Chapel grinned and shook his head. “Not as much as some people might hope. Anyway. No. I don’t think I could seduce N without a lot of effort.”

“So just don’t put in that effort. No more holding hands, right? No more fraternization. Because even if it seems innocent now—she might just be building to something more. You can’t know. And you definitely can’t trust her.”

“Understood,” Chapel said. “Angel—thank you. This was weighing on me.”

“Always here to help, honey,” she told him. “And in fact, I might have something that really does help. I’ve been doing some more digging on N. Looking for anything that wasn’t obvious, something I missed the first time around.”

“And you found something,” Chapel said, frowning. She wouldn’t have brought this up if there was nothing there.

“Yeah, though not something I can prove. N is a pretty slippery fish, and her records are very hard to turn up. But it looks like she might have a criminal record.”

IN TRANSIT: JULY 16, 23:14

“I beg your pardon?” Chapel asked.

Angel sounded almost coy as she answered. She got that way sometimes when she’d done a particularly clever thing and wanted to share but didn’t want to come off as bragging. “Oh, it’s not very serious, really. It’s not like she robbed a bank or anything.”

“Come on, Angel. Spill.”

“A woman matching N’s description—and I mean
matching
, height, weight, everything—was picked up by the Moscow police a couple of years ago for subversive political activity. Which probably just means she went to a protest rally and chanted louder than the person next to her. Under Putin, the Russians aren’t putting up with much in the way of dissidence.”

“What kind of a protest rally?” Chapel asked.

“It was a meeting of a number of student groups, but the focus was on self-determination for ethnic minorities. The protesters were demanding that places like Chechnya, South Ossetia, and some eastern ethnic territories be allowed to split off from the Russian Federation and become their own countries. Their plan was to get a crowd assembled in Red Square and then march across Moscow waving signs and shouting slogans. They didn’t get very far. The police moved in and, well, the official record says they ‘peacefully dispersed the illegal gathering without incidence of violence.’ Which means nobody sued them afterward. I’m guessing they used fire hoses and pepper spray to break things up. A lot of people were arrested, among them somebody who looks and sounds exactly like N. She refused to give her name, which meant she would have been taken into central processing where they could make an ID. Except there’s no indication she got there. There’s a brief mention of her particulars and her arrest, and then nothing.”

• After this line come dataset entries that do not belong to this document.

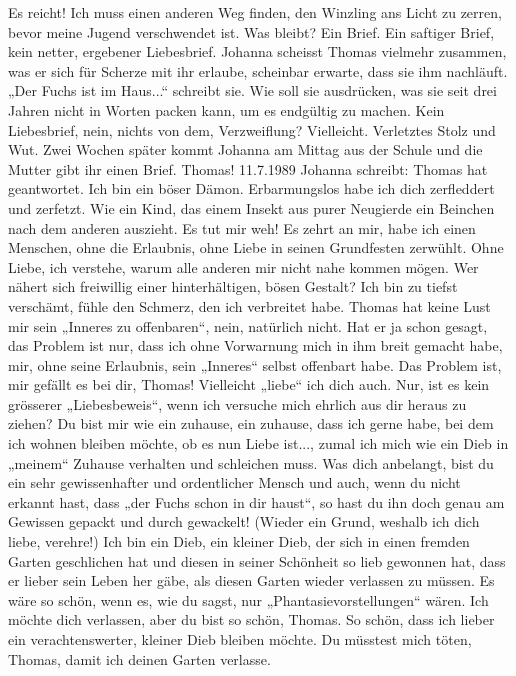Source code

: Es reicht! Ich muss einen anderen Weg finden, den Winzling ans Licht zu zerren, bevor meine Jugend verschwendet ist. Was bleibt? Ein Brief. Ein saftiger Brief, kein netter, ergebener Liebesbrief. Johanna scheisst Thomas vielmehr zusammen, was er sich für Scherze mit ihr erlaube, scheinbar erwarte, dass sie ihm nachläuft. „Der Fuchs ist im Haus...“ schreibt sie. Wie soll sie ausdrücken, was sie seit drei Jahren nicht in Worten packen kann, um es endgültig zu machen. Kein Liebesbrief, nein, nichts von dem, Verzweiflung? Vielleicht. Verletztes Stolz und Wut.
Zwei Wochen später kommt Johanna am Mittag aus der Schule und die Mutter gibt ihr einen Brief. Thomas!
11.7.1989
Johanna schreibt:
Thomas hat geantwortet. Ich bin ein böser Dämon. Erbarmungslos habe ich dich zerfleddert und zerfetzt. Wie ein Kind, das einem Insekt aus purer Neugierde ein Beinchen nach dem anderen auszieht. Es tut mir weh!
Es zehrt an mir, habe ich einen Menschen, ohne die Erlaubnis, ohne Liebe in seinen Grundfesten zerwühlt.
Ohne Liebe, ich verstehe, warum alle anderen mir nicht nahe kommen mögen. Wer nähert sich freiwillig einer hinterhältigen, bösen Gestalt? Ich bin zu tiefst verschämt, fühle den Schmerz, den ich verbreitet habe. 
Thomas hat keine Lust mir sein „Inneres zu offenbaren“, nein, natürlich nicht. Hat er ja schon gesagt, das Problem ist nur, dass ich ohne Vorwarnung mich in ihm breit gemacht habe, mir, ohne seine Erlaubnis, sein „Inneres“ selbst offenbart habe.
Das Problem ist, mir gefällt es bei dir, Thomas! Vielleicht „liebe“ ich dich auch. Nur, ist es kein grösserer „Liebesbeweis“, wenn ich versuche mich ehrlich aus dir heraus zu ziehen?
Du bist mir wie ein zuhause, ein zuhause, dass ich gerne habe, bei dem ich wohnen bleiben möchte, ob es nun Liebe ist..., zumal ich mich wie ein Dieb in „meinem“ Zuhause verhalten und schleichen muss.
Was dich anbelangt, bist du ein sehr gewissenhafter und ordentlicher Mensch und auch, wenn du nicht erkannt hast, dass „der Fuchs schon in dir haust“, so hast du ihn doch genau am Gewissen gepackt und durch gewackelt! (Wieder ein Grund, weshalb ich dich liebe, verehre!)
Ich bin ein Dieb, ein kleiner Dieb, der sich in einen fremden Garten geschlichen hat und diesen in seiner Schönheit so lieb gewonnen hat, dass er lieber sein Leben her gäbe, als diesen Garten wieder verlassen zu müssen. Es wäre so schön, wenn es, wie du sagst, nur „Phantasievorstellungen“ wären. Ich möchte dich verlassen, aber du bist so schön, Thomas. So schön, dass ich lieber ein verachtenswerter, kleiner Dieb bleiben möchte. Du müsstest mich töten, Thomas, damit ich deinen Garten verlasse.
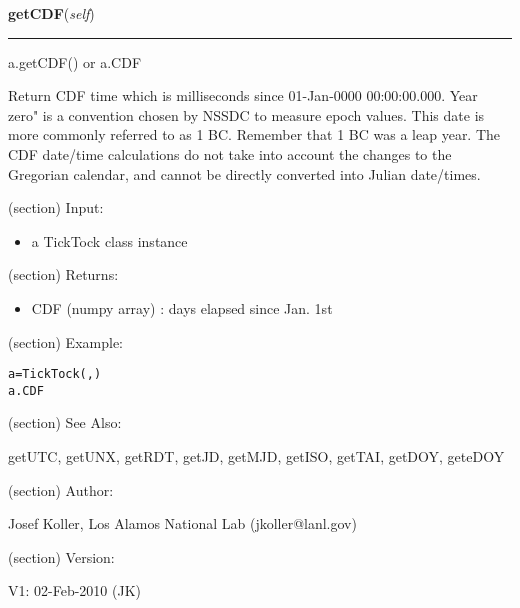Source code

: \hspace{.8\funcindent}\begin{boxedminipage}{\funcwidth}

    \raggedright \textbf{getCDF}(\textit{self})

    \vspace{-1.5ex}

    \rule{\textwidth}{0.5\fboxrule}
\setlength{\parskip}{2ex}
    a.getCDF() or a.CDF

    Return CDF time which is milliseconds since 01-Jan-0000 00:00:00.000. 
    Year zero" is a convention chosen by NSSDC to measure epoch values. 
    This date is more commonly referred to as 1 BC. Remember that 1 BC was 
    a leap year. The CDF date/time calculations do not take into account 
    the changes to the Gregorian calendar, and cannot be directly converted
    into Julian date/times.

    (section) Input:

      \begin{itemize}
      \setlength{\parskip}{0.6ex}
        \item a TickTock class instance

      \end{itemize}

    (section) Returns:

      \begin{itemize}
      \setlength{\parskip}{0.6ex}
        \item CDF (numpy array) : days elapsed since Jan. 1st

      \end{itemize}

    (section) Example:

\begin{alltt}
\pysrcprompt{{\textgreater}{\textgreater}{\textgreater} }a = TickTock(, )
\pysrcprompt{{\textgreater}{\textgreater}{\textgreater} }a.CDF
\end{alltt}
    (section) See Also:

      getUTC, getUNX, getRDT, getJD, getMJD, getISO, getTAI, getDOY, 
      geteDOY

    (section) Author:

      Josef Koller, Los Alamos National Lab (jkoller@lanl.gov)

    (section) Version:

      V1: 02-Feb-2010 (JK)

\setlength{\parskip}{1ex}
    \end{boxedminipage}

“When it comes to N, that’s starting to sound familiar,” Chapel said.

“Exactly. I figure she waited until she was alone in the police station to tell them she was a government agent, and then they sprang her. It couldn’t hurt that she had that medal. I mean, she probably wasn’t wearing it at the time, or anything. But the police—and the Putin administration—would have been embarrassed if they had to admit they had arrested a decorated citizen.”

“Interesting,” Chapel said.

“Yeah. She’s not as squeaky clean as she looks, huh?” Angel said. “I kind of like her more now, though. Makes her a little more human.”

Chapel thought of the woman he’d left sleeping in her aisle seat. He had no trouble thinking of Nadia as human. But this did change things, a little. Something occurred to him. “Angel—you said the protesters were asking for self-determination for some eastern ethnic territories.”